Wednesday, February 26, 2003

PATRIOT Act II takes care of the rest of your pesky civil liberties




February 20, 2003—A Washington-based watchdog group uncovered recently proposed legislation authored by the sociopaths in the Bush administration that would steal even more of the nation's civil liberties.

A Georgetown University Law professor and author of "Terrorism and the Constitution," Dr. David Cole, said the legislation, called the Domestic Security Enhancement Act of 2003, "raises a lot of serious concerns. It's troubling that they (the Justice Department) have gotten this far along, and they've been telling people there is nothing in the works."

Cole warned that this proposed law "would radically expand law enforcement and intelligence authorities, reduce or eliminate judicial oversight over surveillance, authorize secret arrests, create a DNA database based on unchecked executive suspicion, create new death penalties and even seek to take American citizenship away from persons who belong to or support disfavored political groups."
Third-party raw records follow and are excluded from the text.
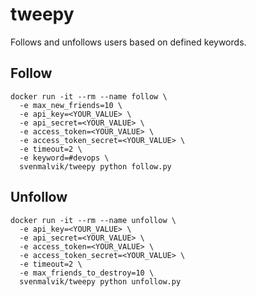 # tweepy
Follows and unfollows users based on defined keywords.

## Follow
```
docker run -it --rm --name follow \
  -e max_new_friends=10 \
  -e api_key=<YOUR_VALUE> \
  -e api_secret=<YOUR_VALUE> \
  -e access_token=<YOUR_VALUE> \
  -e access_token_secret=<YOUR_VALUE> \
  -e timeout=2 \
  -e keyword=#devops \
  svenmalvik/tweepy python follow.py
```
## Unfollow
```
docker run -it --rm --name unfollow \
  -e api_key=<YOUR_VALUE> \
  -e api_secret=<YOUR_VALUE> \
  -e access_token=<YOUR_VALUE> \
  -e access_token_secret=<YOUR_VALUE> \
  -e timeout=2 \
  -e max_friends_to_destroy=10 \
  svenmalvik/tweepy python unfollow.py
```
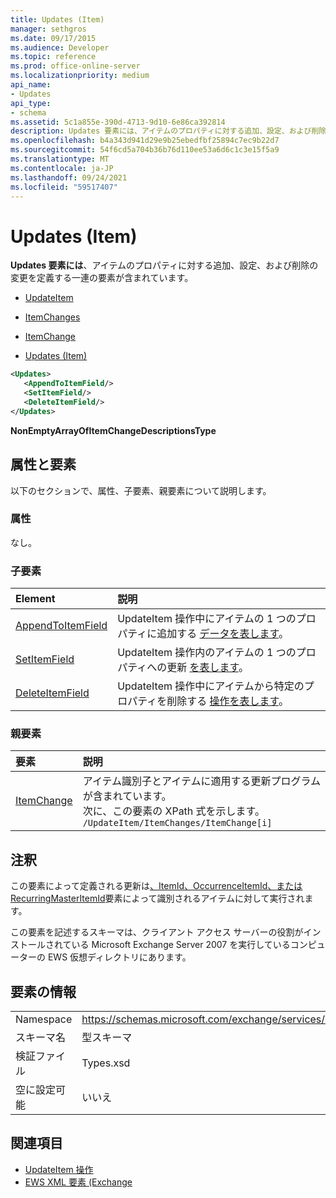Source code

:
 ```yaml
---
title: Updates (Item)
manager: sethgros
ms.date: 09/17/2015
ms.audience: Developer
ms.topic: reference
ms.prod: office-online-server
ms.localizationpriority: medium
api_name:
- Updates
api_type:
- schema
ms.assetid: 5c1a855e-390d-4713-9d10-6e86ca392814
description: Updates 要素には、アイテムのプロパティに対する追加、設定、および削除の変更を定義する一連の要素が含まれています。
ms.openlocfilehash: b4a343d941d29e9b25ebedfbf25894c7ec9b22d7
ms.sourcegitcommit: 54f6cd5a704b36b76d110ee53a6d6c1c3e15f5a9
ms.translationtype: MT
ms.contentlocale: ja-JP
ms.lasthandoff: 09/24/2021
ms.locfileid: "59517407"
---
```

# <a name="updates-item"></a>Updates (Item)

**Updates 要素には**、アイテムのプロパティに対する追加、設定、および削除の変更を定義する一連の要素が含まれています。 
  
- [UpdateItem](updateitem.md)
  
- [ItemChanges](itemchanges.md)
  
- [ItemChange](itemchange.md)
  
- [Updates (Item)](updates-item.md)
  
```xml
<Updates>
   <AppendToItemField/>
   <SetItemField/>
   <DeleteItemField/>
</Updates>
```

**NonEmptyArrayOfItemChangeDescriptionsType**

## <a name="attributes-and-elements"></a>属性と要素

以下のセクションで、属性、子要素、親要素について説明します。
  
### <a name="attributes"></a>属性

なし。
  
### <a name="child-elements"></a>子要素

|**Element**|**説明**|
|:-----|:-----|
|[AppendToItemField](appendtoitemfield.md) <br/> |UpdateItem 操作中にアイテムの 1 つのプロパティに追加する [データを表します](updateitem-operation.md)。  <br/> |
|[SetItemField](setitemfield.md) <br/> |UpdateItem 操作内のアイテムの 1 つのプロパティへの更新 [を表します](updateitem-operation.md)。  <br/> |
|[DeleteItemField](deleteitemfield.md) <br/> |UpdateItem 操作中にアイテムから特定のプロパティを削除する [操作を表します](updateitem-operation.md)。  <br/> |
   
### <a name="parent-elements"></a>親要素

|**要素**|**説明**|
|:-----|:-----|
|[ItemChange](itemchange.md) <br/> |アイテム識別子とアイテムに適用する更新プログラムが含まれています。  <br/> 次に、この要素の XPath 式を示します。  `/UpdateItem/ItemChanges/ItemChange[i]` <br/> |
   
## <a name="remarks"></a>注釈

この要素によって定義される更新は[、ItemId、OccurrenceItemId、](occurrenceitemid.md)[または RecurringMasterItemId](recurringmasteritemid.md)要素によって識別されるアイテムに対して実行されます。 [](itemid.md) 
  
この要素を記述するスキーマは、クライアント アクセス サーバーの役割がインストールされている Microsoft Exchange Server 2007 を実行しているコンピューターの EWS 仮想ディレクトリにあります。
  
## <a name="element-information"></a>要素の情報

|||
|:-----|:-----|
|Namespace  <br/> |https://schemas.microsoft.com/exchange/services/2006/types  <br/> |
|スキーマ名  <br/> |型スキーマ  <br/> |
|検証ファイル  <br/> |Types.xsd  <br/> |
|空に設定可能  <br/> |いいえ  <br/> |
   
## <a name="see-also"></a>関連項目

- [UpdateItem 操作](updateitem-operation.md)
- [EWS XML 要素 (Exchange](ews-xml-elements-in-exchange.md)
The Center for Public Integrity (CPI), the Washington-based watchdog group, obtained a draft of what analysts call a sequel to the USA PATRIOT Act or PATRIOT II. The Bush administration rammed the onerous USA PATRIOT Act down the throat of a spineless Congress in the hysteria that followed the Sept. 11, 2001, terrorist attacks. Most of the lawmakers never even read the lengthy bill that civil libertarians warned compromises the nation's 215-year-old constitution.